The US' special representative for Afghanistan James Dobbins addresses a press conference following a meeting of the International Contact Group on Afghanistan and Pakistan in Berlin on May 14, 2013. Dobbins arrived in Islamabad on Tuesday for talks with Prime Minister Nawaz Sharif and other senior officials on efforts to open peace talks with Afghan Taliban, Pakistan's foreign ministry said.AFP/File
ISLAMABAD (AFP) – US envoy James Dobbins arrived in Islamabad on Tuesday for talks with Prime Minister Nawaz Sharif and other senior officials on efforts to open peace talks with Afghan Taliban, Pakistan's foreign ministry said.
Dobbins, who flew in from Kabul, will meet Sharif and "brief us on developments relating to Afghanistan," foreign ministry spokesman, Aizaz Ahmad Chaudhry told AFP.
Other Pakistani officials said the meetings of Dobbins, the US special representative to Afghanistan and Pakistan, will focus on "efforts to promote an Afghan-led reconciliation process".
The Afghan Taliban opened an office in Qatar last Tuesday in a step towards talks as the US-led NATO combat mission prepares to leave Afghanistan in 2014 despite a resilient Taliban insurgency 12 years after they were ousted following the 9/11 attacks.
But Afghan President Hamid Karzai reacted furiously to the office being styled as a Taliban government-in-exile under the rebels' white flag and using the formal name of the "Islamic Emirate Of Afghanistan" from their hardline 1996-2001 regime.
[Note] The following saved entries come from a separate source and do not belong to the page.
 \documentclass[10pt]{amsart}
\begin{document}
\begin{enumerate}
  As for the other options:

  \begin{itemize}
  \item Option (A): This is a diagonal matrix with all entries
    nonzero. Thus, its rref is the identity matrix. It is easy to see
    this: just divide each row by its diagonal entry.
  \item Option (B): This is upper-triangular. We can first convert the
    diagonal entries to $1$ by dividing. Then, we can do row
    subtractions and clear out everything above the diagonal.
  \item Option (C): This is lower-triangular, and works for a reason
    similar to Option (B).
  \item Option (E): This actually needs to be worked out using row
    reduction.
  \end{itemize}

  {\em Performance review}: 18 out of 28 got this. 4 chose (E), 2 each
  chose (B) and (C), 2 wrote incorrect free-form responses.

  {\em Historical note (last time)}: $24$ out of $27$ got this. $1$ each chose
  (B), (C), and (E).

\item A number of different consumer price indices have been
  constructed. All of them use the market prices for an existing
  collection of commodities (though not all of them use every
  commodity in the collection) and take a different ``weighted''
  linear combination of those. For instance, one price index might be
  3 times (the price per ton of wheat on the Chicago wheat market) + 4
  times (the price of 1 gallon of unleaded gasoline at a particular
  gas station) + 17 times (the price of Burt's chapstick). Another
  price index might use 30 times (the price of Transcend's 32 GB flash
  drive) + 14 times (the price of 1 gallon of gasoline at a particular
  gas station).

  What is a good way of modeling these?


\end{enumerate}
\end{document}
Kabul, which says it is committed to the peace process, insisted that the Qatar office be used for only direct negotiations between the Taliban and the Afghan government.
In Kabul on Monday, Dobbins said Washington had been "outraged" at the manner in which the Taliban opened the office, saying it was "inconsistent" with assurances the United States had given and received.
Some experts have suggested that Pakistan likely played a key role in persuading a reluctant Taliban to consider tentative peace talks with its American and Afghan government foes.
Western capitals believe that Pakistan can play a crucial role in helping to get the Taliban to the negotiating table as it was one of only three countries to recognise its 1996-2001 regime in Kabul.